─── MATERIALS PROVIDED ───

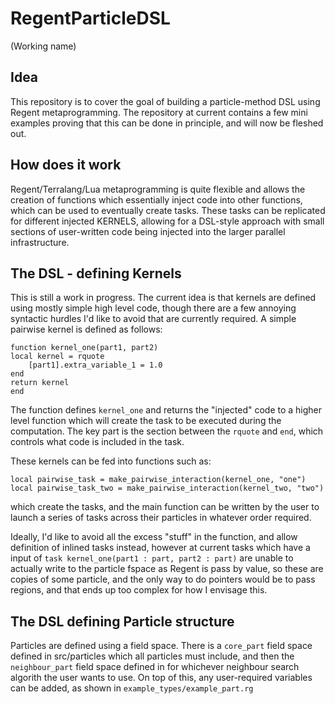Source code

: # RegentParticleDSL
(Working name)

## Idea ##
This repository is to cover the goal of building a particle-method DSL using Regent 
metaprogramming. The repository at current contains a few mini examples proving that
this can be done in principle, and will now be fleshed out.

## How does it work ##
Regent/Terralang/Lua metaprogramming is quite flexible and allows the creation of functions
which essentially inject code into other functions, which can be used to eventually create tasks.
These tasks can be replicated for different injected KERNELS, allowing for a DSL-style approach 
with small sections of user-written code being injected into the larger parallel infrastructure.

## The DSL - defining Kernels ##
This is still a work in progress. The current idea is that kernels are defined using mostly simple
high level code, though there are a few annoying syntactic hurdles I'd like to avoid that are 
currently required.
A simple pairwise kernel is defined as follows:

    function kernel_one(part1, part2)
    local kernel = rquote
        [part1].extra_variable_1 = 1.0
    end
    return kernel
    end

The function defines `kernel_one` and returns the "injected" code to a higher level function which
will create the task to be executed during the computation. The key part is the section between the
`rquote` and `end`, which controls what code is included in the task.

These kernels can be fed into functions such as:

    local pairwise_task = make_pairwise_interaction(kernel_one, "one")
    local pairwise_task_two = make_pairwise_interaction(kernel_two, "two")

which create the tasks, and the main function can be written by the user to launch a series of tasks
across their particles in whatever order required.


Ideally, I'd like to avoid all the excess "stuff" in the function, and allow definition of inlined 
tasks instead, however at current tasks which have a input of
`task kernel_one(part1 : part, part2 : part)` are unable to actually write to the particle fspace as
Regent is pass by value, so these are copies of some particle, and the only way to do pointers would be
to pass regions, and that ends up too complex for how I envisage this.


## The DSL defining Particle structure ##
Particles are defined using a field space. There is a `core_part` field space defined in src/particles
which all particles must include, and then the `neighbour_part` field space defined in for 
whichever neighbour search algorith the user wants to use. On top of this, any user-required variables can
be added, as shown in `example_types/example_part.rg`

───
─── MATERIALS PROVIDED ───

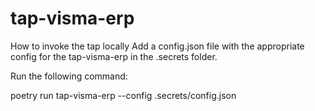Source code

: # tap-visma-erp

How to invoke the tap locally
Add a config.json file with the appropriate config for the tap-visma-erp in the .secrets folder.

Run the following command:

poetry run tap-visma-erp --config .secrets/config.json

───

**WORK ORDER:** Look through the records and copy every line that has the word "user".

**REPLY:**
with small sections of user-written code being injected into the larger parallel infrastructure.
which create the tasks, and the main function can be written by the user to launch a series of tasks
whichever neighbour search algorith the user wants to use. On top of this, any user-required variables can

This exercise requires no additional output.